Thee weeks ago, along with my beloved and my sister I visited Bempton Cliffs in East Yorkshire. It is a colony of seabirds clinging to steep chalk cliffs. I took the photograph (left) of gannets, one of my favourite birds for their sheer seabird-iness! Many of the other people there were trying to see, quite rightly, some early-arrived puffins who normally breed at the top of the cliff in burrows.

In recent years, the colony has been deeply affected by bird flu. I was concerned that so devastated they may have been that the colony would not recover; but alas, they were there and as amazing as ever. Gliding, diving, hollering.

About the same time, we were trying to find a cinema that was showing Ocean featuring David Attenborough. You can count on one hand the number of people in the UK that have known a world without David Attenborough. It is also true that there is no-one alive who has not been witness – whether consciously or not – to the wholesale destruction of the world’s oceans. It is not about over-fishing. It is about the wanton destruction of marine eco-systems. Largely invisible marine eco-systems.

David Attenborough has come a long way. He started with a show that traced the capture of animals for incarceration in zoos, Zoo Quest, between 1954 and 1963. Of course he later fronted some of the most memorable natural history documentaries of the 20th Century. He worked with teams that constantly innovated film technique, sometimes encountering real risk in order to do so. However, in most of those films he did not – or was not allowed to – juxtapose the wonder with the destruction that was happening in parallel. In some cases they filmed simply metres away from organised and illegal logging in rain forests, and the destruction of many other habitats through pollution and resource exploitation.

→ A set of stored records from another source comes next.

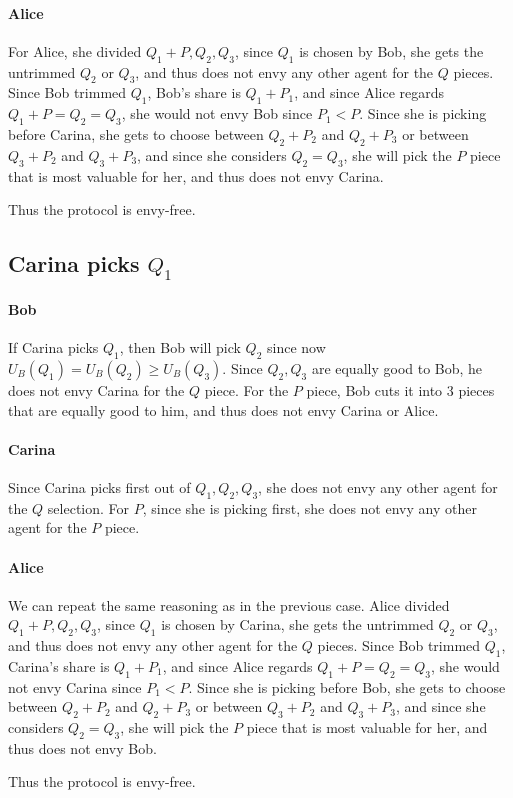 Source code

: \documentclass[12pt]{article}
\begin{document}
\paragraph*{Alice}
For Alice, she divided $Q_1+P, Q_2, Q_3$, since $Q_1$ is chosen by Bob, she gets the untrimmed $Q_2$ or $Q_3$, and thus 
does not envy any other agent for the $Q$ pieces. Since Bob trimmed $Q_1$, Bob's share is $Q_1 + P_1$, and since Alice 
regards $Q_1+P = Q_2 = Q_3$, she would not envy Bob since $P_1 < P$. Since she is picking before Carina, she gets to choose between 
$Q_2+P_2$ and $Q_2+P_3$ or between $Q_3+P_2$ and $Q_3+P_3$, and since she considers $Q_2 = Q_3$, she will pick the $P$ piece 
that is most valuable for her, and thus does not envy Carina.

Thus the protocol is envy-free.

\subsection*{Carina picks $Q_1$}
\paragraph*{Bob}
If Carina picks $Q_1$, then Bob will pick $Q_2$ since now $U_B(Q_1) = U_B(Q_2) \geq U_B(Q_3)$. 
Since $Q_2, Q_3$ are equally good to Bob, he does not envy Carina for the $Q$ piece. For the $P$ piece, 
Bob cuts it into 3 pieces that are equally good to him, and thus does not envy Carina or Alice.

\paragraph*{Carina}
Since Carina picks first out of $Q_1, Q_2, Q_3$, she does not envy any other agent for the $Q$ selection. For $P$, 
since she is picking first, she does not envy any other agent for the $P$ piece. 

\paragraph*{Alice}
We can repeat the same reasoning as in the previous case. Alice divided $Q_1+P, Q_2, Q_3$, since $Q_1$ is chosen by Carina, she gets the untrimmed $Q_2$ or $Q_3$, and thus 
does not envy any other agent for the $Q$ pieces. Since Bob trimmed $Q_1$, Carina's share is $Q_1 + P_1$, and since Alice 
regards $Q_1+P = Q_2 = Q_3$, she would not envy Carina since $P_1 < P$. Since she is picking before Bob, she gets to choose between 
$Q_2+P_2$ and $Q_2+P_3$ or between $Q_3+P_2$ and $Q_3+P_3$, and since she considers $Q_2 = Q_3$, she will pick the $P$ piece 
that is most valuable for her, and thus does not envy Bob.

Thus the protocol is envy-free.
\end{document}
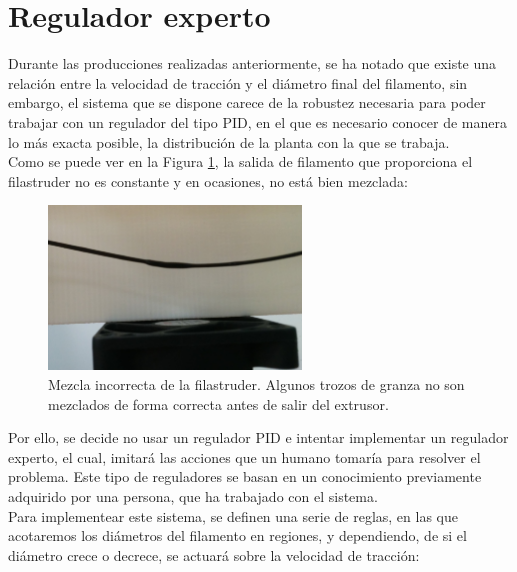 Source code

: \section{Regulador experto}
\label{sec:reg_expt}

Durante las producciones realizadas anteriormente, se ha notado que existe una relación entre la velocidad de tracción y el diámetro final del filamento, sin embargo, el sistema que se dispone carece de la robustez necesaria para poder trabajar con un regulador del tipo PID, en el que es necesario conocer de manera lo más exacta posible, la distribución de la planta con la que se trabaja.\\

Como se puede ver en la Figura \ref{fig:reg_mezcla}, la salida de filamento que proporciona el filastruder no es constante y en ocasiones, no está bien mezclada:

\begin{figure}[H]
    \centering
    \includegraphics[width=0.6\textwidth]{images/producciones/22072015/IMG_20150722_120959.jpg}
    \caption[Mezcla incorrecta de la filastruder.]{Mezcla incorrecta de la filastruder. Algunos trozos de granza no son mezclados de forma correcta antes de salir del extrusor.}
    \label{fig:reg_mezcla}
\end{figure}

Por ello, se decide no usar un regulador PID e intentar implementar un regulador experto, el cual, imitará las acciones que un humano tomaría para resolver el problema. Este tipo de reguladores se basan en un conocimiento previamente adquirido por una persona, que ha trabajado con el sistema.\\

Para implementear este sistema, se definen una serie de reglas, en las que acotaremos los diámetros del filamento en regiones, y dependiendo, de si el diámetro crece o decrece, se actuará sobre la velocidad de tracción:

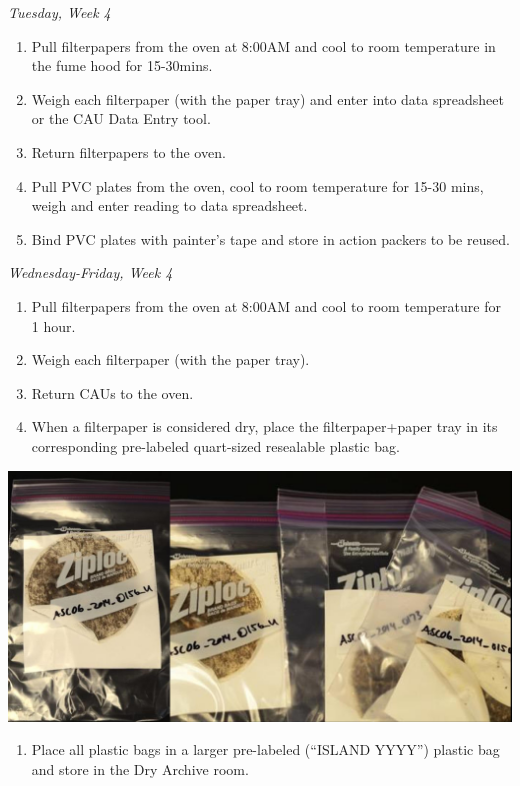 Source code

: \documentclass[
]{book}
\providecommand{\tightlist}{%
  \setlength{\itemsep}{0pt}\setlength{\parskip}{0pt}}
\begin{document}
\emph{Tuesday, Week 4}

\begin{enumerate}
\def\labelenumi{\arabic{enumi}.}
\tightlist
\item
  Pull filterpapers from the oven at 8:00AM and cool to room temperature in the fume hood for 15-30mins.
\item
  Weigh each filterpaper (with the paper tray) and enter into data spreadsheet or the CAU Data Entry tool.
\item
  Return filterpapers to the oven.
\item
  Pull PVC plates from the oven, cool to room temperature for 15-30 mins, weigh and enter reading to data spreadsheet.
\item
  Bind PVC plates with painter's tape and store in action packers to be reused.
\end{enumerate}

\emph{Wednesday-Friday, Week 4}

\begin{enumerate}
\def\labelenumi{\arabic{enumi}.}
\tightlist
\item
  Pull filterpapers from the oven at 8:00AM and cool to room temperature for 1 hour.
\item
  Weigh each filterpaper (with the paper tray).
\item
  Return CAUs to the oven.
\item
  When a filterpaper is considered dry, place the filterpaper+paper tray in its corresponding pre-labeled quart-sized resealable plastic bag.
\end{enumerate}

\includegraphics{images/DailyTasks15.jpg}

\begin{enumerate}
\def\labelenumi{\arabic{enumi}.}
\setcounter{enumi}{4}
\tightlist
\item
  Place all plastic bags in a larger pre-labeled (``ISLAND YYYY'') plastic bag and store in the Dry Archive room.
\end{enumerate}
\end{document}
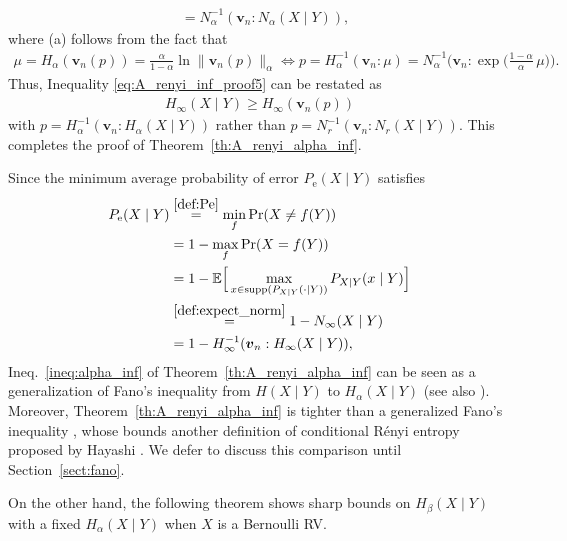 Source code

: \documentclass[conference, draftcls, onecolumn]{IEEEtran}
\theoremstyle{plain}
\newcommand{\bvec}[1]{\boldsymbol{#1}}
\newcommand{\supp}{\operatorname{supp}}
\newcommand{\thref}[1]{Theorem~\ref{#1}}
\newcommand{\sectref}[1]{Section~\ref{#1}}
\begin{document}
\begin{IEEEproof}[Proof of \thref{th:A_renyi_alpha_inf}]
\begin{align}
\\
& =
N_{\alpha}^{-1}( \bvec{v}_{n} : N_{\alpha}(X \mid Y) ) ,
\label{eq:A_renyi_2_proof4}
\end{align}
where (a) follows from the fact that
\begin{align}
\mu
=
H_{\alpha}( \bvec{v}_{n}( p ) )
=
\frac{ \alpha }{ 1 - \alpha } \ln \| \bvec{v}_{n}( p ) \|_{\alpha}
\iff
p
=
H_{\alpha}^{-1}( \bvec{v}_{n} : \mu )
=
N_{\alpha}^{-1}\bigg( \bvec{v}_{n} : \exp\Big( \frac{ 1 - \alpha }{ \alpha } \, \mu \Big) \bigg) .
\end{align}
Thus, Inequality \eqref{eq:A_renyi_inf_proof5} can be restated as
\begin{align}
H_{\infty}(X \mid Y)
\ge
H_{\infty}( \bvec{v}_{n}( p ) )
\end{align}
with $p = H_{\alpha}^{-1}( \bvec{v}_{n} : H_{\alpha}(X \mid Y))$ rather than $p = N_{r}^{-1}(\bvec{v}_{n} : N_{r}(X \mid Y) )$.
This completes the proof of \thref{th:A_renyi_alpha_inf}.
\end{IEEEproof}




Since the minimum average probability of error $P_{\mathrm{e}}(X \mid Y)$ satisfies 
\begin{align}
P_{\mathrm{e}}(X \mid Y)
& \overset{\eqref{def:Pe}}{=}
\min_{f} \Pr( X \neq f(Y) )
\\
& =
1 - \max_{f} \Pr( X = f(Y) )
\\
& =
1 - \mathbb{E} \Big[ \max_{x \in \supp(P_{X|Y}(\cdot \mid Y))} P_{X|Y}(x \mid Y) \Big]
\\
& \overset{\eqref{def:expect_norm}}{=}
1 - N_{\infty}(X \mid Y)
\\
& =
1 - H_{\infty}^{-1}( \bvec{v}_{n} : H_{\infty}(X \mid Y) ) ,
\end{align}
Ineq.~\eqref{ineq:alpha_inf} of \thref{th:A_renyi_alpha_inf} can be seen as a generalization of Fano's inequality from $H(X \mid Y)$ to $H_{\alpha}(X \mid Y)$ (see also \cite{sason}).
Moreover, \thref{th:A_renyi_alpha_inf} is tighter than a generalized Fano's inequality \cite[Theorem~7]{iwamoto}, whose bounds another definition of conditional R\'{e}nyi entropy proposed by Hayashi \cite{hayashi}.
We defer to discuss this comparison until \sectref{sect:fano}.



On the other hand, the following theorem shows sharp bounds on $H_{\beta}(X \mid Y)$ with a fixed $H_{\alpha}(X \mid Y)$ when $X$ is a Bernoulli RV.
\end{document}
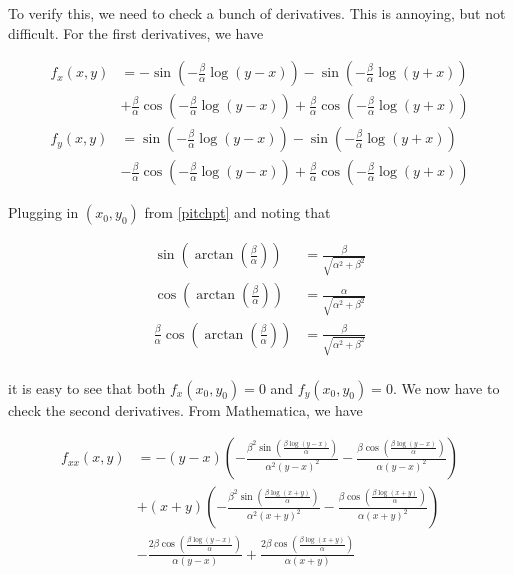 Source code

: \documentclass[12pt]{article}
\begin{document}
\begin{enumerate}
To verify this, we need to check a bunch of derivatives. This is annoying, but not difficult. For the first derivatives, we have

\begin{align*}
f_x(x, y) &= -\sin \left( - \frac{\beta}{\alpha} \log(y - x) \right) - 
\sin \left( - \frac{\beta}{\alpha} \log(y + x) \right) \\
&+\frac{\beta}{\alpha} \cos \left( - \frac{\beta}{\alpha} \log(y - x) \right) + \frac{\beta}{\alpha} \cos \left( - \frac{\beta}{\alpha} \log(y + x) \right) \\
f_y(x, y) &= \sin \left( - \frac{\beta}{\alpha} \log(y - x) \right) - 
\sin \left( - \frac{\beta}{\alpha} \log(y + x) \right) \\
&-\frac{\beta}{\alpha} \cos \left( - \frac{\beta}{\alpha} \log(y - x) \right) + \frac{\beta}{\alpha} \cos \left( - \frac{\beta}{\alpha} \log(y + x) \right)
\end{align*}

Plugging in $(x_0, y_0)$ from \eqref{pitchpt} and noting that

\begin{align*}
\sin \left( \arctan \left( \frac{\beta}{\alpha}\right) \right) &=
\frac{\beta}{\sqrt{\alpha^2 + \beta^2}} \\
\cos \left( \arctan \left( \frac{\beta}{\alpha}\right) \right) &=
\frac{\alpha}{\sqrt{\alpha^2 + \beta^2}} \\
\frac{\beta}{\alpha} \cos \left( \arctan \left( \frac{\beta}{\alpha}\right) \right) &=
\frac{\beta}{\sqrt{\alpha^2 + \beta^2}} \\
\end{align*}

it is easy to see that both $f_x(x_0, y_0) = 0$ and $f_y(x_0, y_0) = 0$. We now have to check the second derivatives. From Mathematica, we have

\begin{align*}
f_{xx}(x, y) &= -(y-x) \left(-\frac{\beta^2 \sin \left(\frac{\beta \log (y-x)}{\alpha}\right)}{\alpha^2 (y-x)^2}-\frac{\beta
   \cos \left(\frac{\beta \log (y-x)}{\alpha}\right)}{\alpha (y-x)^2}\right)\\
   &+(x+y) \left(-\frac{\beta^2
   \sin \left(\frac{\beta \log (x+y)}{\alpha}\right)}{\alpha^2 (x+y)^2}-\frac{\beta \cos \left(\frac{\beta
   \log (x+y)}{\alpha}\right)}{\alpha (x+y)^2}\right)\\
   &-\frac{2 \beta \cos \left(\frac{\beta \log
   (y-x)}{\alpha}\right)}{\alpha (y-x)}+\frac{2 \beta \cos \left(\frac{\beta \log (x+y)}{\alpha}\right)}{\alpha
   (x+y)}
\end{align*}


\end{enumerate}
\end{document}
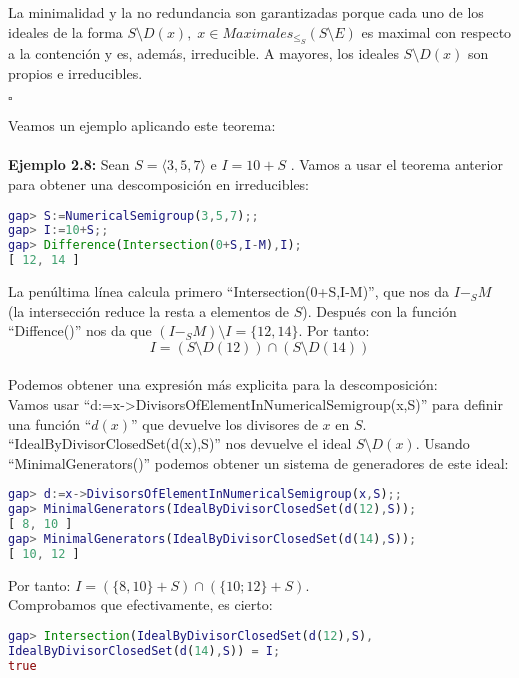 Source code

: \documentclass[11pt,spanish]{book}
\newcommand{\qed}{\begin{flushright} $\square$ \end{flushright}}
\begin{document}
La minimalidad y la no redundancia son garantizadas porque cada uno de los ideales de la forma $S\setminus D(x),\; x\in Maximales_{\leq_{S}}(S\setminus E)$ es maximal con respecto a la contención y es, además, irreducible. A mayores, los ideales $S\setminus D(x)$ son propios e irreducibles. 
\qed

Veamos un ejemplo aplicando este teorema:\\
\\ \textbf{Ejemplo 2.8:}
Sean $S= \langle 3, 5, 7\rangle $ e $I = 10 + S$ . Vamos a usar el teorema anterior para obtener una descomposición en irreducibles: 
\begin{lstlisting}[language=gap]
gap> S:=NumericalSemigroup(3,5,7);;
gap> I:=10+S;;
gap> Difference(Intersection(0+S,I-M),I);
[ 12, 14 ]
\end{lstlisting}

La penúltima línea calcula primero ``Intersection(0+S,I-M)'', que nos da $I-_{S} M$ (la intersección reduce la resta a elementos de $S$). Después con la función ``Diffence()'' nos da que $(I-_{S} M)\setminus I = \{12,14\}$. Por tanto: $$I=(S\setminus D(12))\cap (S\setminus D(14))$$\\

Podemos obtener una expresión más explicita para la descomposición:\\

Vamos usar ``d:=x->DivisorsOfElementInNumericalSemigroup(x,S)'' para definir una función ``$d(x)$'' que devuelve los divisores de $x$ en $S$.\\

``IdealByDivisorClosedSet(d(x),S)'' nos devuelve el ideal $S\setminus D(x)$. Usando ``MinimalGenerators()'' podemos obtener un sistema de generadores de este ideal:
\begin{lstlisting}[language=gap]
gap> d:=x->DivisorsOfElementInNumericalSemigroup(x,S);;
gap> MinimalGenerators(IdealByDivisorClosedSet(d(12),S));
[ 8, 10 ]
gap> MinimalGenerators(IdealByDivisorClosedSet(d(14),S));
[ 10, 12 ]
\end{lstlisting}
Por tanto: $I = (\{8, 10\} + S ) \cap (\{10; 12\} + S ).$ \\
Comprobamos que efectivamente, es cierto:
\begin{lstlisting}[language=gap]
gap> Intersection(IdealByDivisorClosedSet(d(12),S),
IdealByDivisorClosedSet(d(14),S)) = I;
true
\end{lstlisting}
\end{document}
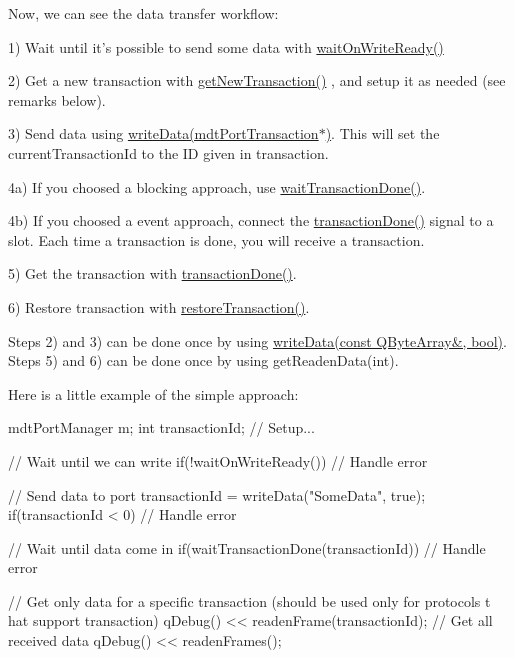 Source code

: Now, we can see the data transfer workflow:
\begin{DoxyItemize}
\item 1) Wait until it's possible to send some data with \hyperlink{classmdt_port_manager_a1ca92c5ac120d87e5b10bff54ed1aa5c}{waitOnWriteReady()}
\item 2) Get a new transaction with \hyperlink{classmdt_port_manager_a75ebd3d1859e3ed38b9558981e53aac4}{getNewTransaction()} , and setup it as needed (see remarks below).
\item 3) Send data using \hyperlink{classmdt_port_manager_a328abc7f5f2677c19ea11567df6597da}{writeData(mdtPortTransaction$\ast$)}. This will set the currentTransactionId to the ID given in transaction.
\item 4a) If you choosed a blocking approach, use \hyperlink{classmdt_port_manager_a5551802de2c08632078f2cc0e2607913}{waitTransactionDone()}.
\item 4b) If you choosed a event approach, connect the \hyperlink{classmdt_port_manager_a5869bcf6774a86fb9d3b00a0d4211bb5}{transactionDone()} signal to a slot. Each time a transaction is done, you will receive a transaction.
\item 5) Get the transaction with \hyperlink{classmdt_port_manager_a5869bcf6774a86fb9d3b00a0d4211bb5}{transactionDone()}.
\item 6) Restore transaction with \hyperlink{classmdt_port_manager_a5fea4a9b8e94d38e8ec699dba05c7ca8}{restoreTransaction()}.
\end{DoxyItemize}

Steps 2) and 3) can be done once by using \hyperlink{classmdt_port_manager_a9b902a60c8b21585904bcb1d6e604369}{writeData(const QByteArray\&, bool)}. Steps 5) and 6) can be done once by using getReadenData(int).

Here is a little example of the simple approach: 
\begin{DoxyCode}
 mdtPortManager m;
 int transactionId;
 // Setup...

 // Wait until we can write
 if(!waitOnWriteReady()){
   // Handle error
 }

 // Send data to port
 transactionId = writeData("SomeData", true);
 if(transactionId < 0){
   // Handle error
 }

 // Wait until data come in
 if(waitTransactionDone(transactionId)){
   // Handle error
 }

 // Get only data for a specific transaction (should be used only for protocols t
      hat support transaction)
 qDebug() << readenFrame(transactionId);
 // Get all received data
 qDebug() << readenFrames();
\end{DoxyCode}


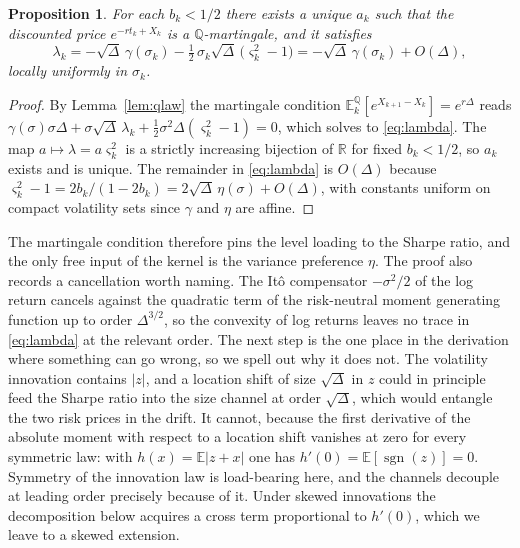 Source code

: \documentclass[11pt]{article}
\newtheorem{proposition}[theorem]{Proposition}
\theoremstyle{remark}
\newcommand{\E}{\mathbb{E}}
\newcommand{\Qm}{\mathbb{Q}}
\newcommand{\R}{\mathbb{R}}
\newcommand{\Dt}{\Delta}
\begin{document}
\begin{proposition}\label{prop:pinned}
For each $b_k<1/2$ there exists a unique $a_k$ such that the discounted
price $e^{-r t_k+X_k}$ is a $\Qm$-martingale, and it satisfies
\begin{equation}\label{eq:lambda}
\lambda_k=-\sqrt{\Dt}\,\gamma(\sigma_k)
-\tfrac{1}{2}\,\sigma_k\sqrt{\Dt}\,\big(\varsigma_k^{2}-1\big)
=-\sqrt{\Dt}\,\gamma(\sigma_k)+O(\Dt),
\end{equation}
locally uniformly in $\sigma_k$.
\end{proposition}

\begin{proof}
By Lemma~\ref{lem:qlaw} the martingale condition
$\E^{\Qm}_k[e^{X_{k+1}-X_k}]=e^{r\Dt}$ reads
$\gamma(\sigma)\sigma\Dt+\sigma\sqrt{\Dt}\,\lambda_k
+\tfrac{1}{2}\sigma^2\Dt(\varsigma_k^2-1)=0$, which solves to
\eqref{eq:lambda}.
The map $a\mapsto\lambda=a\varsigma_k^2$ is a strictly increasing bijection
of $\R$ for fixed $b_k<1/2$, so $a_k$ exists and is unique.
The remainder in \eqref{eq:lambda} is $O(\Dt)$ because
$\varsigma_k^2-1=2b_k/(1-2b_k)=2\sqrt{\Dt}\,\eta(\sigma)+O(\Dt)$, with
constants uniform on compact volatility sets since $\gamma$ and $\eta$ are
affine.
\end{proof}

The martingale condition therefore pins the level loading to the Sharpe
ratio, and the only free input of the kernel is the variance preference
$\eta$.
The proof also records a cancellation worth naming.
The It\^{o} compensator $-\sigma^2/2$ of the log return cancels against the
quadratic term of the risk-neutral moment generating function up to order
$\Dt^{3/2}$, so the convexity of log returns leaves no trace in
\eqref{eq:lambda} at the relevant order.
The next step is the one place in the derivation where something can go
wrong, so we spell out why it does not.
The volatility innovation contains $|z|$, and a location shift of size
$\sqrt{\Dt}$ in $z$ could in principle feed the Sharpe ratio into the size
channel at order $\sqrt{\Dt}$, which would entangle the two risk prices in
the drift.
It cannot, because the first derivative of the absolute moment with respect
to a location shift vanishes at zero for every symmetric law: with
$h(x)=\E|z+x|$ one has $h'(0)=\E[\operatorname{sgn}(z)]=0$.
Symmetry of the innovation law is load-bearing here, and the channels
decouple at leading order precisely because of it.
Under skewed innovations the decomposition below acquires a cross term
proportional to $h'(0)$, which we leave to a skewed extension.
\end{document}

This one-sided storytelling became increasingly intolerable for Attenborough. Habitat and species loss seeped into the films; but they were never central. It has taken a collaboration with National Geographic for him to tell the story that was not told in Blue Planet. And it is devastating.

My family has its origins in the fishing industry in my home town of Hull. They were trawlers – dragging a net along the ocean floor to pick up cod and haddock, fish that fed on the ocean floor. But that trawling literally destroyed everything in its wake. And 3/4 of the “catch” was discarded. Over and over again, these trawl nets destroyed eco-systems and emptied the seas. I – along with everyone else, probably – have never actually seen a trawl in action. Now you can in graphic detail. You can see the devastation. And you can understand why the oceans are dead or dying. Oh, and the process of trawling releases huge volumes of carbon dioxide locked into the seabed.

There is not an ocean anywhere not now being exploited by factory ships. In Antarctica, the ships have come for krill, a small crustacean that feeds penguins and whales amongst other to be processed into fish food (for all of that harmful salmon fish farming) and, wait for it, pet food. These are international waters being exploited by a select few corporations.

The film is in three parts. We start with the wonder of the oceans – in particular the bits we know the best (though seemingly only recently have we bothered to look), kelp forests and coral reefs in particular. Then the grim bit – probably 30 minutes of hell on Earth. And finally, the hope. There is hope. Kelp forests regenerate super quickly if left; so too, the fish species, even those thought to be lost. Coral can recover as some fish species remove the algae that effectively suffocate the coral and prevent regrowth. It is particularly salient at the minute because the film was released to coincide with the UN Ocean Conference (Nice, 9-13 June 2025). At that conference, the future of the oceans were being decided. You can read the communique here. on 15 June 2025, the Guardian newspaper published a summary. We need to protect 1/3 of the oceans the regenerate the rest. That is an amazing thought – just one-third can result in the rest of the Earth’s oceans recovering to once again provide a living for shore fisher communities globally. These communities have been subject to an ocean colonialism (Attenborough’s words).

Or we can turn the oceans into chronic deserts.